A mediados de este año, Ediciones de la Banda Oriental publicó el libro Los militares antigolpistas. Una opción ética, con testimonios recogidos y compilados por Miguel Aguirre Bayley. La obra reúne, probablemente por primera vez, los nombres de todos los militares (oficiales y personal subalterno) que sufrieron la persecución de sus propios “camaradas de armas” y testimonios de varios de ellos (claro que sólo de quienes aún están vivos, ya que faltan las palabras de los generales Liber Seregni, Víctor Licandro y Arturo Baliñas, por nombrar a algunos de los emblemáticos). Además de anécdotas, en el libro los entrevistados despliegan su pensamiento sobre cuestiones de fondo, cuentan cómo se relacionaron con la izquierda y esbozan cómo creen que deberían ser las FFAA.

La 1815

A mediados de la década del 60, el mayor Pedro Aguerre y el capitán Pedro Montañez, ambos instructores en el Instituto Militar de Estudios Superiores, fundaron la 1815, agrupación inspirada en “un pensamiento nacionalista con perspectiva latinoamericana, tercermundista y antiimperialista”, según cuenta el propio Aguerre en el capítulo tres. “Ante la presencia e injerencia cada vez mayor de militares norteamericanos en el Ejército uruguayo, varios oficiales observábamos que nuestras FFAA vivían un proceso de creciente y peligrosa desnacionalización”, sostiene.

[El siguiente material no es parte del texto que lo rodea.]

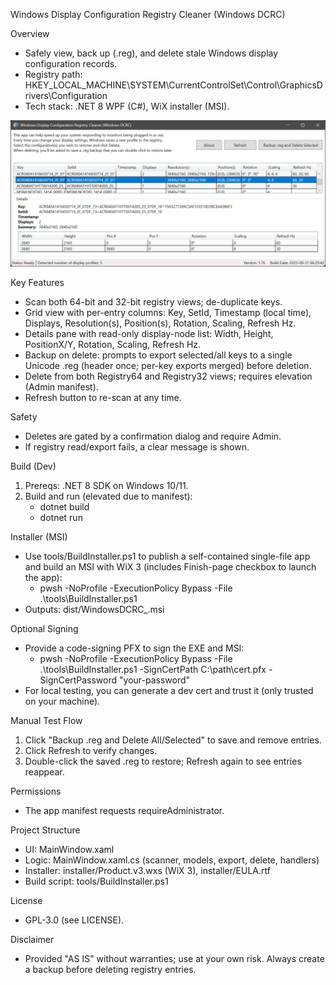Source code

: Windows Display Configuration Registry Cleaner (Windows DCRC)

Overview
- Safely view, back up (.reg), and delete stale Windows display configuration records.
- Registry path: HKEY_LOCAL_MACHINE\SYSTEM\CurrentControlSet\Control\GraphicsDrivers\Configuration
- Tech stack: .NET 8 WPF (C#), WiX installer (MSI).

![Windows DCRC UI](Assets/WindowsDCRCmainUI.png)

Key Features
- Scan both 64-bit and 32-bit registry views; de-duplicate keys.
- Grid view with per-entry columns: Key, SetId, Timestamp (local time), Displays, Resolution(s), Position(s), Rotation, Scaling, Refresh Hz.
- Details pane with read-only display-node list: Width, Height, PositionX/Y, Rotation, Scaling, Refresh Hz.
- Backup on delete: prompts to export selected/all keys to a single Unicode .reg (header once; per-key exports merged) before deletion.
- Delete from both Registry64 and Registry32 views; requires elevation (Admin manifest).
- Refresh button to re-scan at any time.

Safety
- Deletes are gated by a confirmation dialog and require Admin.
- If registry read/export fails, a clear message is shown.

Build (Dev)
1) Prereqs: .NET 8 SDK on Windows 10/11.
2) Build and run (elevated due to manifest):
   - dotnet build
   - dotnet run

Installer (MSI)
- Use tools/BuildInstaller.ps1 to publish a self-contained single-file app and build an MSI with WiX 3 (includes Finish-page checkbox to launch the app):
  - pwsh -NoProfile -ExecutionPolicy Bypass -File .\tools\BuildInstaller.ps1
- Outputs: dist/WindowsDCRC_<version>.msi

Optional Signing
- Provide a code-signing PFX to sign the EXE and MSI:
  - pwsh -NoProfile -ExecutionPolicy Bypass -File .\tools\BuildInstaller.ps1 -SignCertPath C:\path\cert.pfx -SignCertPassword "your-password"
- For local testing, you can generate a dev cert and trust it (only trusted on your machine).

Manual Test Flow
1) Click "Backup .reg and Delete All/Selected" to save and remove entries.
2) Click Refresh to verify changes.
3) Double-click the saved .reg to restore; Refresh again to see entries reappear.

Permissions
- The app manifest requests requireAdministrator.

Project Structure
- UI: MainWindow.xaml
- Logic: MainWindow.xaml.cs (scanner, models, export, delete, handlers)
- Installer: installer/Product.v3.wxs (WiX 3), installer/EULA.rtf
- Build script: tools/BuildInstaller.ps1

License
- GPL-3.0 (see LICENSE).

Disclaimer
- Provided "AS IS" without warranties; use at your own risk. Always create a backup before deleting registry entries.



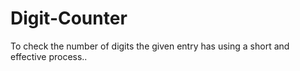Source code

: # Digit-Counter
To check the number of digits the given entry has using a short and effective process.. 
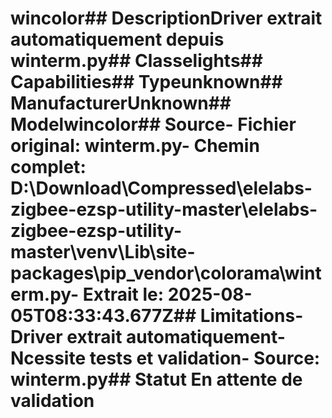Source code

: # wincolor##  DescriptionDriver extrait automatiquement depuis winterm.py##  Classelights##  Capabilities##  Typeunknown##  ManufacturerUnknown##  Modelwincolor##  Source- **Fichier original**: winterm.py- **Chemin complet**: D:\Download\Compressed\elelabs-zigbee-ezsp-utility-master\elelabs-zigbee-ezsp-utility-master\venv\Lib\site-packages\pip\_vendor\colorama\winterm.py- **Extrait le**: 2025-08-05T08:33:43.677Z##  Limitations- Driver extrait automatiquement- Ncessite tests et validation- Source: winterm.py##  Statut En attente de validation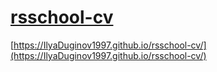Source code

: # [rsschool-cv](https://IlyaDuginov1997.github.io/rsschool-cv/cv)
[https://IlyaDuginov1997.github.io/rsschool-cv/](https://IlyaDuginov1997.github.io/rsschool-cv/)

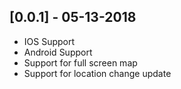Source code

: ## [0.0.1] - 05-13-2018

* IOS Support
* Android Support
* Support for full screen map
* Support for location change update



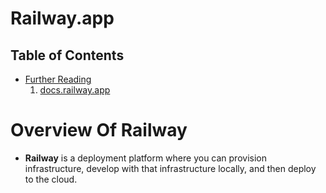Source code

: # Railway.app

## Table of Contents
- [Further Reading]()
    1. [docs.railway.app](https://docs.railway.app/)

# Overview Of Railway
* __Railway__ is a deployment platform where you can provision infrastructure, develop with that infrastructure locally, and then deploy to the cloud.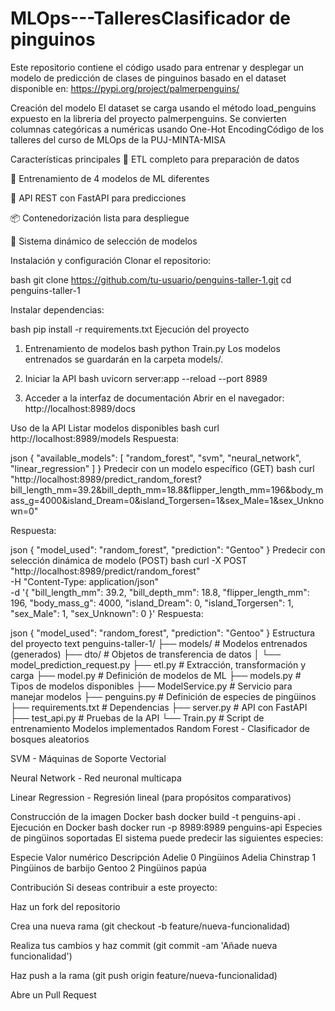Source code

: # MLOps---TalleresClasificador de pinguinos
Este repositorio contiene el código usado para entrenar y desplegar un modelo de predicción de clases de pinguinos basado en el dataset disponible en: https://pypi.org/project/palmerpenguins/

Creación del modelo
El dataset se carga usando el método load_penguins expuesto en la libreria del proyecto palmerpenguins.
Se convierten columnas categóricas a numéricas usando One-Hot EncodingCódigo de los talleres del curso de MLOps de la PUJ-MINTA-MISA

Características principales
🐧 ETL completo para preparación de datos

🤖 Entrenamiento de 4 modelos de ML diferentes

🚀 API REST con FastAPI para predicciones

📦 Contenedorización lista para despliegue

🔄 Sistema dinámico de selección de modelos

Instalación y configuración
Clonar el repositorio:

bash
git clone https://github.com/tu-usuario/penguins-taller-1.git
cd penguins-taller-1

Instalar dependencias:

bash
pip install -r requirements.txt
Ejecución del proyecto
1. Entrenamiento de modelos
bash
python Train.py
Los modelos entrenados se guardarán en la carpeta models/.

2. Iniciar la API
bash
uvicorn server:app --reload --port 8989
3. Acceder a la interfaz de documentación
Abrir en el navegador: http://localhost:8989/docs

Uso de la API
Listar modelos disponibles
bash
curl http://localhost:8989/models
Respuesta:

json
{
  "available_models": [
    "random_forest",
    "svm",
    "neural_network",
    "linear_regression"
  ]
}
Predecir con un modelo específico (GET)
bash
curl "http://localhost:8989/predict_random_forest?bill_length_mm=39.2&bill_depth_mm=18.8&flipper_length_mm=196&body_mass_g=4000&island_Dream=0&island_Torgersen=1&sex_Male=1&sex_Unknown=0"

Respuesta:

json
{
  "model_used": "random_forest",
  "prediction": "Gentoo"
}
Predecir con selección dinámica de modelo (POST)
bash
curl -X POST "http://localhost:8989/predict/random_forest" \
  -H "Content-Type: application/json" \
  -d '{
    "bill_length_mm": 39.2,
    "bill_depth_mm": 18.8,
    "flipper_length_mm": 196,
    "body_mass_g": 4000,
    "island_Dream": 0,
    "island_Torgersen": 1,
    "sex_Male": 1,
    "sex_Unknown": 0
  }'
Respuesta:

json
{
  "model_used": "random_forest",
  "prediction": "Gentoo"
}
Estructura del proyecto
text
penguins-taller-1/
├── models/                   # Modelos entrenados (generados)
├── dto/                      # Objetos de transferencia de datos
│   └── model_prediction_request.py
├── etl.py                    # Extracción, transformación y carga
├── model.py                  # Definición de modelos de ML
├── models.py                 # Tipos de modelos disponibles
├── ModelService.py           # Servicio para manejar modelos
├── penguins.py               # Definición de especies de pingüinos
├── requirements.txt          # Dependencias
├── server.py                 # API con FastAPI
├── test_api.py               # Pruebas de la API
└── Train.py                  # Script de entrenamiento
Modelos implementados
Random Forest - Clasificador de bosques aleatorios

SVM - Máquinas de Soporte Vectorial

Neural Network - Red neuronal multicapa

Linear Regression - Regresión lineal (para propósitos comparativos)

Construcción de la imagen Docker
bash
docker build -t penguins-api .
Ejecución en Docker
bash
docker run -p 8989:8989 penguins-api
Especies de pingüinos soportadas
El sistema puede predecir las siguientes especies:

Especie 	Valor numérico	Descripción
Adelie	          0	        Pingüinos Adelia
Chinstrap	      1     	Pingüinos de barbijo
Gentoo	          2	        Pingüinos papúa

Contribución
Si deseas contribuir a este proyecto:

Haz un fork del repositorio

Crea una nueva rama (git checkout -b feature/nueva-funcionalidad)

Realiza tus cambios y haz commit (git commit -am 'Añade nueva funcionalidad')

Haz push a la rama (git push origin feature/nueva-funcionalidad)

Abre un Pull Request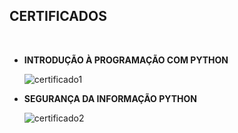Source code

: ##  CERTIFICADOS

<div style ="display: inline_block"><br/>

* **INTRODUÇÃO À PROGRAMAÇÃO COM PYTHON**

  <img align = "center" alt= "certificado1" src= "https://media-exp1.licdn.com/dms/image/C4D22AQFnGKVanKeK8w/feedshare-shrink_800/0/1651722023974?e=1654732800&v=beta&t=qx2pIlYXSF6Qb335nPwCQvnDIr21nDFVEWWao0Cf8Wk" />
</div>

* **SEGURANÇA DA INFORMAÇÃO PYTHON**


  <img align = "center" alt= "certificado2" src= "https://media-exp1.licdn.com/dms/image/C4D22AQHul51FqaMlQw/feedshare-shrink_800/0/1651880367064?e=1654732800&v=beta&t=nPW7kjZMRO0tN1axHseYsnA0gROtM_QtgE4-hi7eB5o
" />
</div>
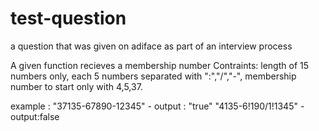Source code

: # test-question
a question that was given on adiface as part of an interview process 

A given function recieves a membership number
Contraints: length of 15 numbers only, each 5 numbers separated with ":","/","-", membership number to start only with 4,5,37.

example : "37135-67890-12345" - output : "true"
"4135-6!190/1!1345" - output:false
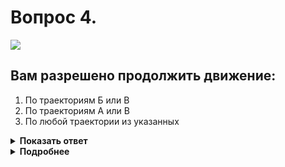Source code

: # Вопрос 4.

![](https://s.drom.ru/i24228/pdd/tickets/2016/1543885357.jpg)

## Вам разрешено продолжить движение:

1. По траекториям Б или В
2. По траекториям А или В
3. По любой траектории из указанных

<details>
<summary><b>Показать ответ</b></summary>
Правильный ответ: 2
</details>
<details>
<summary><b>Подробнее</b></summary>
Знак 6.3.1 «Место для разворота» запрещает поворот налево для всех видов транспортных средств. Из указанных направлений нельзя продолжать движение по траектории «Б». Вам разрешено движение по траектории «А» или «В».
(«Дорожные знаки»)
</details>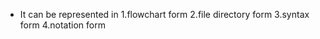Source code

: - It can be represented in
  1.flowchart form
  2.file directory form
  3.syntax form
  4.notation form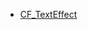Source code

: - [CF_TextEffect](https://github.com/RandyGaul/cute_framework/blob/master/docs/text/cf_texteffect.md)

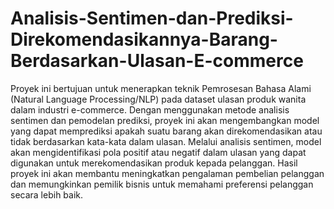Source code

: # Analisis-Sentimen-dan-Prediksi-Direkomendasikannya-Barang-Berdasarkan-Ulasan-E-commerce
Proyek ini bertujuan untuk menerapkan teknik Pemrosesan Bahasa Alami (Natural Language Processing/NLP) pada dataset ulasan produk wanita dalam industri e-commerce. Dengan menggunakan metode analisis sentimen dan pemodelan prediksi, proyek ini akan mengembangkan model yang dapat memprediksi apakah suatu barang akan direkomendasikan atau tidak berdasarkan kata-kata dalam ulasan. Melalui analisis sentimen, model akan mengidentifikasi pola positif atau negatif dalam ulasan yang dapat digunakan untuk merekomendasikan produk kepada pelanggan. Hasil proyek ini akan membantu meningkatkan pengalaman pembelian pelanggan dan memungkinkan pemilik bisnis untuk memahami preferensi pelanggan secara lebih baik.
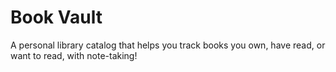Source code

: # Book Vault
A personal library catalog that helps you track books you own, have read, or want to read, with note-taking!
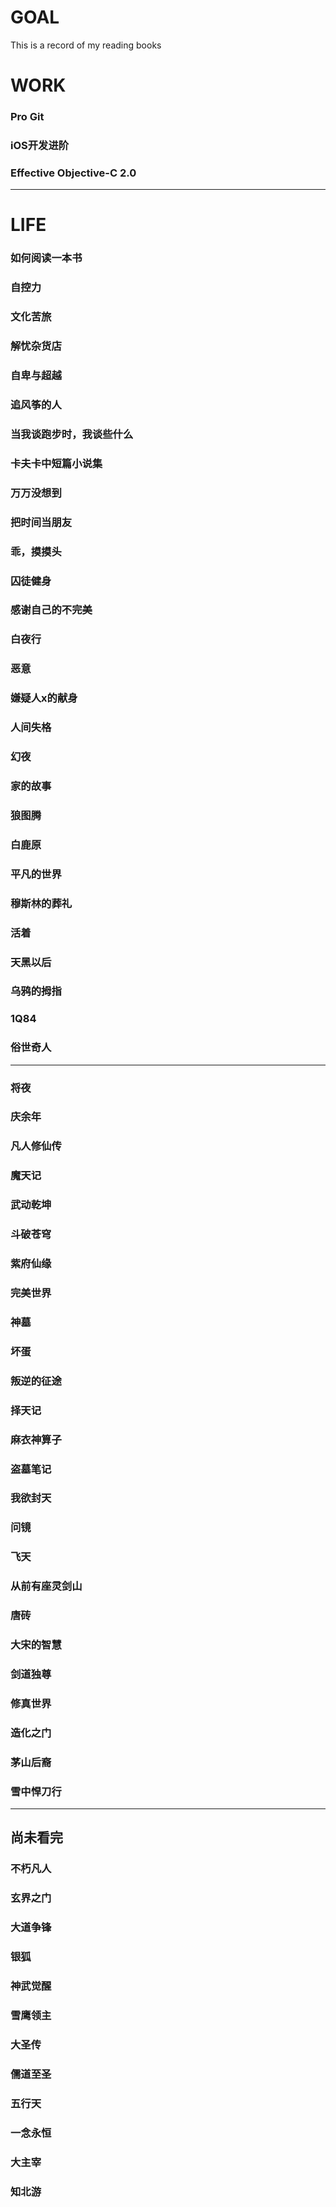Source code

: # GOAL
This is a record of my reading books

# WORK
### Pro Git
### iOS开发进阶
### Effective Objective-C 2.0

*************************************************************

# LIFE

### 如何阅读一本书
### 自控力
### 文化苦旅
### 解忧杂货店
### 自卑与超越
### 追风筝的人
### 当我谈跑步时，我谈些什么
### 卡夫卡中短篇小说集
### 万万没想到
### 把时间当朋友
### 乖，摸摸头
### 囚徒健身
### 感谢自己的不完美
### 白夜行
### 恶意
### 嫌疑人x的献身
### 人间失格
### 幻夜
### 家的故事
### 狼图腾
### 白鹿原
### 平凡的世界
### 穆斯林的葬礼
### 活着
### 天黑以后
### 乌鸦的拇指
### 1Q84
### 俗世奇人

*************************************************************

### 将夜
### 庆余年
### 凡人修仙传
### 魔天记
### 武动乾坤
### 斗破苍穹
### 紫府仙缘
### 完美世界
### 神墓
### 坏蛋
### 叛逆的征途
### 择天记
### 麻衣神算子
### 盗墓笔记
### 我欲封天
### 问镜
### 飞天
### 从前有座灵剑山
### 唐砖
### 大宋的智慧
### 剑道独尊
### 修真世界
### 造化之门
### 茅山后裔
### 雪中悍刀行

*************************************************************

## 尚未看完

### 不朽凡人
### 玄界之门
### 大道争锋
### 银狐
### 神武觉醒
### 雪鹰领主
### 大圣传
### 儒道至圣
### 五行天
### 一念永恒
### 大主宰
### 知北游
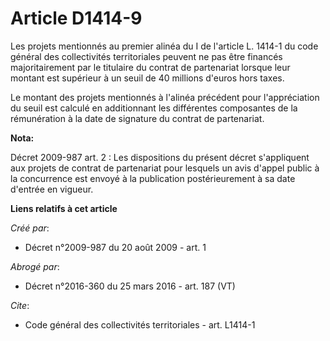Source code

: # Article D1414-9

Les projets mentionnés au premier alinéa du I de l'article L. 1414-1 du code général des collectivités territoriales peuvent
ne pas être financés majoritairement par le titulaire du contrat de partenariat lorsque leur montant est supérieur à un seuil
de 40 millions d'euros hors taxes. 

Le montant des projets mentionnés à l'alinéa précédent pour l'appréciation du seuil est calculé en additionnant les
différentes composantes de la rémunération à la date de signature du contrat de partenariat.

**Nota:**

Décret 2009-987 art. 2 : Les dispositions du présent décret s'appliquent aux projets de contrat de partenariat pour lesquels
un avis d'appel public à la concurrence est envoyé à la publication postérieurement à sa date d'entrée en vigueur.

**Liens relatifs à cet article**

_Créé par_:

  - Décret n°2009-987 du 20 août 2009 - art. 1

_Abrogé par_:

  - Décret n°2016-360 du 25 mars 2016 - art. 187 (VT)

_Cite_:

  - Code général des collectivités territoriales - art. L1414-1
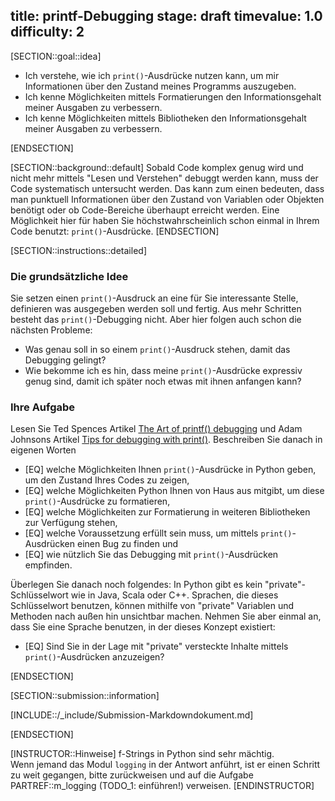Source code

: title: printf-Debugging
stage: draft
timevalue: 1.0
difficulty: 2
---
[SECTION::goal::idea]

- Ich verstehe, wie ich `print()`-Ausdrücke nutzen kann, um mir Informationen über den Zustand meines Programms
  auszugeben.
- Ich kenne Möglichkeiten mittels Formatierungen den Informationsgehalt meiner Ausgaben zu verbessern.
- Ich kenne Möglichkeiten mittels Bibliotheken den Informationsgehalt meiner Ausgaben zu verbessern.

[ENDSECTION]

[SECTION::background::default]
Sobald Code komplex genug wird und nicht mehr mittels "Lesen und Verstehen" debuggt werden kann, muss der Code
systematisch untersucht werden.
Das kann zum einen bedeuten, dass man punktuell Informationen über den Zustand von Variablen oder Objekten benötigt
oder ob Code-Bereiche überhaupt erreicht werden.
Eine Möglichkeit hier für haben Sie höchstwahrscheinlich schon einmal in Ihrem Code benutzt: `print()`-Ausdrücke.
[ENDSECTION]

[SECTION::instructions::detailed]

### Die grundsätzliche Idee

Sie setzen einen `print()`-Ausdruck an eine für Sie interessante Stelle, definieren was ausgegeben werden soll und fertig.
Aus mehr Schritten besteht das `print()`-Debugging nicht.
Aber hier folgen auch schon die nächsten Probleme: 

- Was genau soll in so einem `print()`-Ausdruck stehen, damit das Debugging gelingt?
- Wie bekomme ich es hin, dass meine `print()`-Ausdrücke expressiv genug sind, 
  damit ich später noch etwas mit ihnen anfangen kann?

### Ihre Aufgabe

Lesen Sie Ted Spences Artikel [The Art of printf() debugging](https://tedspence.com/the-art-of-printf-debugging-7d5274d6af44) 
und Adam Johnsons Artikel [Tips for debugging with print()](https://adamj.eu/tech/2021/10/08/tips-for-debugging-with-print/).
Beschreiben Sie danach in eigenen Worten 

  - [EQ] welche Möglichkeiten Ihnen `print()`-Ausdrücke in Python geben, um den Zustand Ihres Codes zu zeigen,
  - [EQ] welche Möglichkeiten Python Ihnen von Haus aus mitgibt, um diese `print()`-Ausdrücke zu formatieren,
  - [EQ] welche Möglichkeiten zur Formatierung in weiteren Bibliotheken zur Verfügung stehen,
  - [EQ] welche Voraussetzung erfüllt sein muss, um mittels `print()`-Ausdrücken einen Bug zu finden und
  - [EQ] wie nützlich Sie das Debugging mit `print()`-Ausdrücken empfinden. 

Überlegen Sie danach noch folgendes:
In Python gibt es kein "private"-Schlüsselwort wie in Java, Scala oder C++.
Sprachen, die dieses Schlüsselwort benutzen, können mithilfe von "private" Variablen und Methoden nach außen hin
unsichtbar machen.
Nehmen Sie aber einmal an, dass Sie eine Sprache benutzen, in der dieses Konzept existiert:

  - [EQ] Sind Sie in der Lage mit "private" versteckte Inhalte mittels `print()`-Ausdrücken anzuzeigen?

[ENDSECTION]

[SECTION::submission::information]

[INCLUDE::/_include/Submission-Markdowndokument.md]

[ENDSECTION]

[INSTRUCTOR::Hinweise]
f-Strings in Python sind sehr mächtig.  
Wenn jemand das Modul `logging` in der Antwort anführt, ist er einen Schritt zu weit gegangen,
bitte zurückweisen und auf die Aufgabe PARTREF::m_logging (TODO_1: einführen!) verweisen.
[ENDINSTRUCTOR]
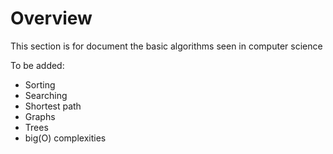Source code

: # Overview
This section is for document the basic algorithms seen in computer science

To be added:
* Sorting
* Searching
* Shortest path
* Graphs
* Trees
* big(O) complexities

El ahora general retirado explica que la 1815 no era una logia dentro del Ejército, porque actuaba “en forma abierta”, y que su intención era “contrarrestar un eventual golpe de Estado”. La preocupación de este grupo se incrementaba con cada medida que tomaba el gobierno: Aguerre cuenta que “habían comenzado por el cambio de uniforme”, sustituyendo el “poli francés por el americano, [...] y también nos sustituyeron el armamento”. “De acuerdo al compromiso asumido por los gobiernos blanquicolorados, Estados Unidos sería el proveedor de material bélico.

Al aceptar las condiciones del país del norte, Uruguay abandona uno de los principios básicos para la Defensa Nacional y queda subordinado a la discrecionalidad de su proveedor”, dice. Aguerre señala que defendían valores que “estaban siendo vulnerados por una mentalidad y un estilo, una forma de ser, en lo militar, que nada tenía que ver” con ellos, con sus “tradiciones” y con lo que habían “aprendido en la Escuela Militar”.

Por su parte, el hoy general retirado Edison Arrarte coincide en que después de la Segunda Guerra Mundial “la situación del mundo cambia a partir del predominio norteamericano”, y las misiones militares francesas en América Latina “son sustituidas por la presencia de Estados Unidos”.

Algunos documentos históricos constatan que el Ejército uruguayo adoptó en 1940 una variante local del casco francés conocido como Adrian M26, pero que después de la firma del Tratado Interamericano de Asistencia Recíproca (Tratado de Río), en 1947, el suministro militar pasó a ser completamente estadounidense: el casco M1 se volvió el estándar y se hizo oficial el mismo año.

Demonios y obediencia debida

Arrarte no sólo cuestiona la “teoría de los dos demonios”, para él inventada por los militares golpistas, según la cual en Uruguay se vivía una guerra entre los uniformados y el Movimiento de Liberación Nacional-Tupamaros (MLN-T), sino que también dibuja su concepción de cómo se debe formar a los futuros oficiales para que no consideren válido justificar actos inaceptables con el argumento de la “obediencia debida”. “El ser humano tiene que ser un individuo capaz de pensar por sí frente a cada situación que le toque abordar. Cada uno decide solo con su conciencia […] qué es lo que tiene que hacer. Al cadete y al personal subalterno hay que darles elementos necesarios para que esa obediencia consciente y reflexiva sea también positiva en cada uno de los momentos en que les toque actuar. Y la lealtad debe estar en función de lo que discierne la conciencia de cada uno. La lealtad se ejerce en función de aquellos principios [que el militar] juró defender. Aquellos mandos que de alguna manera entiendan que ni la Constitución ni la democracia deben regir, antes de cualquier pronunciamiento quedarán fuera del escenario de acción porque no tendrán gente que los apoye”, opina en su testimonio.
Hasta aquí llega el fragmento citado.